Quantization Quality Check via Perplexity Delta

#429 · Machine Learning · Medium

Problem

Evaluate the quality of a quantized model by computing the perplexity delta (change in perplexity) between the original and quantized model. Given token-level log probabilities from both models on a calibration dataset, compute the perplexity of each and the relative change.

Solution

import math

def perplexity_delta(
    original_log_probs: list[float],
    quantized_log_probs: list[float]
) -> dict:
    n = len(original_log_probs)
    assert n == len(quantized_log_probs) and n > 0

    # Perplexity = exp(-1/N * sum(log_probs))
    avg_orig = sum(original_log_probs) / n
    avg_quant = sum(quantized_log_probs) / n

    ppl_orig = math.exp(-avg_orig)
    ppl_quant = math.exp(-avg_quant)

    absolute_delta = ppl_quant - ppl_orig
    relative_delta_pct = (absolute_delta / ppl_orig) * 100 if ppl_orig > 0 else 0.0

    # Quality assessment
    if relative_delta_pct < 1.0:
        quality = "excellent"
    elif relative_delta_pct < 5.0:
        quality = "good"
    elif relative_delta_pct < 10.0:
        quality = "acceptable"
    else:
        quality = "poor"

    return {
        "original_perplexity": round(ppl_orig, 4),
        "quantized_perplexity": round(ppl_quant, 4),
        "absolute_delta": round(absolute_delta, 4),
        "relative_delta_pct": round(relative_delta_pct, 4),
        "quality": quality
    }

Explanation

Perplexity = exp(-1/N * sum of log probabilities).

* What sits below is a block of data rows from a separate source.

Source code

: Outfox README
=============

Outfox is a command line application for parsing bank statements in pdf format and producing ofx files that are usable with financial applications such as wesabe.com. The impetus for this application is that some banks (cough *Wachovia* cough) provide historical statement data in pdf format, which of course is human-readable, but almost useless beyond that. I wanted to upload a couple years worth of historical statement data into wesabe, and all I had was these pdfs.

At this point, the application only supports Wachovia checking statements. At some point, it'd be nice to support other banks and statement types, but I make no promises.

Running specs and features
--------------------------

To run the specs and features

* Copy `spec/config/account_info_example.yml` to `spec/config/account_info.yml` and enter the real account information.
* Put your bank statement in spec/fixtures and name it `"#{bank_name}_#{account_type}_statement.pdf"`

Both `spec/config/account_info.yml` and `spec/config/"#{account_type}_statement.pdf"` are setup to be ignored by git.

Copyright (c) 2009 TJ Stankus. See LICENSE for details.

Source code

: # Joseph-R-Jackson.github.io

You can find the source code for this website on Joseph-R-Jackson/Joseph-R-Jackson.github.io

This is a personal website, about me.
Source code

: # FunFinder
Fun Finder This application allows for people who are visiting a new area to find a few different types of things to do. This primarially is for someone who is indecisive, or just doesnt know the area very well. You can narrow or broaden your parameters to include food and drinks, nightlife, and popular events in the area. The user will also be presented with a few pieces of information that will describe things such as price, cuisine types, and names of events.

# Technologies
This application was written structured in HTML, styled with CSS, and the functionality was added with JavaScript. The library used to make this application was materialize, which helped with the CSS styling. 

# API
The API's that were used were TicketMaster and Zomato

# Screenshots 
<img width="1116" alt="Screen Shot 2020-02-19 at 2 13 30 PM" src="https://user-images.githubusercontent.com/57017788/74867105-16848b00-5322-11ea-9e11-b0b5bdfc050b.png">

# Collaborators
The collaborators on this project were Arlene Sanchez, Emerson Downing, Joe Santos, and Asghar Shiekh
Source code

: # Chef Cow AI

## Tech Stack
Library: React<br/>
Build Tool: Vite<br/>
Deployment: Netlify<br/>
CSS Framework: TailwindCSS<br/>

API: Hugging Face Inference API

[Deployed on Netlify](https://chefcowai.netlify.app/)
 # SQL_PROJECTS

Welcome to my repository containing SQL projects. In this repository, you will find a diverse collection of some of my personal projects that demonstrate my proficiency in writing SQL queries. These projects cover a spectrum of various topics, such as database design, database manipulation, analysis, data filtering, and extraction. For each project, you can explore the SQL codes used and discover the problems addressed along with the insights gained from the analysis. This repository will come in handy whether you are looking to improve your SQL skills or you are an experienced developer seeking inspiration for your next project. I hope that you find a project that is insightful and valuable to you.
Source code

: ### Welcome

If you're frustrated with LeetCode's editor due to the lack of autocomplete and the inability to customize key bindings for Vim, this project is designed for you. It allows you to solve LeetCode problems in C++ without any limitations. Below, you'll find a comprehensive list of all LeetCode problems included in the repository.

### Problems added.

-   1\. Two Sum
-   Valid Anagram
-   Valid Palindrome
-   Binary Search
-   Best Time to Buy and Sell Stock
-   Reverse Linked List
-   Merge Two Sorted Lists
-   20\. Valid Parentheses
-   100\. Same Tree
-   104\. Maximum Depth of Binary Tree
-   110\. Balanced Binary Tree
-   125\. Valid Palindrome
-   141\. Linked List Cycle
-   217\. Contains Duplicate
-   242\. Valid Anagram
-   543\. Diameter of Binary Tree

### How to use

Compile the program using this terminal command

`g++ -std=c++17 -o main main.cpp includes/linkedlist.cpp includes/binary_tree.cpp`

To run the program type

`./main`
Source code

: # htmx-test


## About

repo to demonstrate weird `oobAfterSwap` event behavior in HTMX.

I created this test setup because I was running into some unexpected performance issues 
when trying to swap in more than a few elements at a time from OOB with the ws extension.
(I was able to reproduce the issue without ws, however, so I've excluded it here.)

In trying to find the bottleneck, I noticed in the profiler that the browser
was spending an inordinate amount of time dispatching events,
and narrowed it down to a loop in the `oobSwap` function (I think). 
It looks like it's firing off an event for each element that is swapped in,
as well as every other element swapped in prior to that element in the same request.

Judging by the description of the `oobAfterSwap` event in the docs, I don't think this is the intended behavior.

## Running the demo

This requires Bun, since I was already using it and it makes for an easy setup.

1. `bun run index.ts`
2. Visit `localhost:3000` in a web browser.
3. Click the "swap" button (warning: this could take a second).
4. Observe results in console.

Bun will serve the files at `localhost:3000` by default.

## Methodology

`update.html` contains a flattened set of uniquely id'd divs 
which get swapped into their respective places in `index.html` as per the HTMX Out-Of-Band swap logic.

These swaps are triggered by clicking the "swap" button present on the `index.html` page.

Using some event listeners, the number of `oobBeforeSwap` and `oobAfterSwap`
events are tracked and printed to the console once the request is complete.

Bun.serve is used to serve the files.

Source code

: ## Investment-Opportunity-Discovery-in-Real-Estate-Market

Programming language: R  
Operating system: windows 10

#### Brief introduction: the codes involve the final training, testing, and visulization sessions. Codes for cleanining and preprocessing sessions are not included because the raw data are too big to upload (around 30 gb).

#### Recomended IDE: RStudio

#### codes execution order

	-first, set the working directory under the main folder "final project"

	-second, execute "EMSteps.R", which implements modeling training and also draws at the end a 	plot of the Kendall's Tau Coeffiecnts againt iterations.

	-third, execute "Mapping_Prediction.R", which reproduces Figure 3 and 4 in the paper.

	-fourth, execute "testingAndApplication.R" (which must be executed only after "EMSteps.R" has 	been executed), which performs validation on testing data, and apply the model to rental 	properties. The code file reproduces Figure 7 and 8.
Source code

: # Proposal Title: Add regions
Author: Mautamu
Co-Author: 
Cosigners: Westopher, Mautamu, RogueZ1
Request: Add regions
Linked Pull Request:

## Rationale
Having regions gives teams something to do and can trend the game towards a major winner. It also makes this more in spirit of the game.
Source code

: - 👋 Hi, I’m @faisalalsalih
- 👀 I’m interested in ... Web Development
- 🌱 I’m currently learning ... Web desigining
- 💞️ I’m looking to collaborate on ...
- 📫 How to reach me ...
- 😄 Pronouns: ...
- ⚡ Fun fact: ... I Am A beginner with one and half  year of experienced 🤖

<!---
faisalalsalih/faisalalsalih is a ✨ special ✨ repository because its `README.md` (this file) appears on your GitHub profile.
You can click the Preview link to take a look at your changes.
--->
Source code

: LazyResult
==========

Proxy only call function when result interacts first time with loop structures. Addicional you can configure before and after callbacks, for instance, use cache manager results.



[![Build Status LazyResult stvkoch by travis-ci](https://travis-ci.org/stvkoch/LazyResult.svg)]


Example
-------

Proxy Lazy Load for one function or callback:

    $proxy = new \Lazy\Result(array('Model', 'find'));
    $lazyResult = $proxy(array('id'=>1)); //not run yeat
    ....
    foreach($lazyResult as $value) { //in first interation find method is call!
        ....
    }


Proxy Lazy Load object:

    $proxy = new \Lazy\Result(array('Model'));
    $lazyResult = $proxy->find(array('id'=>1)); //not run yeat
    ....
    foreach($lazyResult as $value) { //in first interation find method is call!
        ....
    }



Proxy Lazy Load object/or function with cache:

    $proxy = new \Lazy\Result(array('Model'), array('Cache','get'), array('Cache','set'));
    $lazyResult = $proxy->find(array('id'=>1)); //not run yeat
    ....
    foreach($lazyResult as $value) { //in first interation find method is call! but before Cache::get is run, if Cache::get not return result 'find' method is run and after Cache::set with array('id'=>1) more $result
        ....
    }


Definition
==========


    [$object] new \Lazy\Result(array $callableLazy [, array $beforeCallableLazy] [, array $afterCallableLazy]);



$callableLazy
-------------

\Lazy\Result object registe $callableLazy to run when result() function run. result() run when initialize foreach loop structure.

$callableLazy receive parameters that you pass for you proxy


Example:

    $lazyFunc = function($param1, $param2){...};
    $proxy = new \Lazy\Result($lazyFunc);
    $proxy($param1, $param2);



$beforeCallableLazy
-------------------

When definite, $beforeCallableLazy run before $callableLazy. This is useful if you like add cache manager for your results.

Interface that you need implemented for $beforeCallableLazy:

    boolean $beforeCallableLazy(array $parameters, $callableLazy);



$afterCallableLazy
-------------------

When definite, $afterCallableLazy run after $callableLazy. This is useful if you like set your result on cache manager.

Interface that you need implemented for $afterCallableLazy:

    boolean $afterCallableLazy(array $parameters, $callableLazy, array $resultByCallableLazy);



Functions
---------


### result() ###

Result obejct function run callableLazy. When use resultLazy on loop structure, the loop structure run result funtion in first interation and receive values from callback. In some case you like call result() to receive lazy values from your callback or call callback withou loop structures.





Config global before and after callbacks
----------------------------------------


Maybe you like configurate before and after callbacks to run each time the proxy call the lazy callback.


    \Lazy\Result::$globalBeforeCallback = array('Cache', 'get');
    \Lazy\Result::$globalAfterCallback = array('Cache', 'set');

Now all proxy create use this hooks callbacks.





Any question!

Lower is better. It measures how well the model predicts the next token.
For quantized models, perplexity should ideally stay close to the original. A small increase is normal; a large increase indicates quality degradation.
Relative delta percentage is the standard way to report quantization quality. Less than 1% is excellent, 1-5% is good, over 10% suggests the quantization is too aggressive.
Common calibration sets include WikiText-2, C4, or a representative sample of the target domain.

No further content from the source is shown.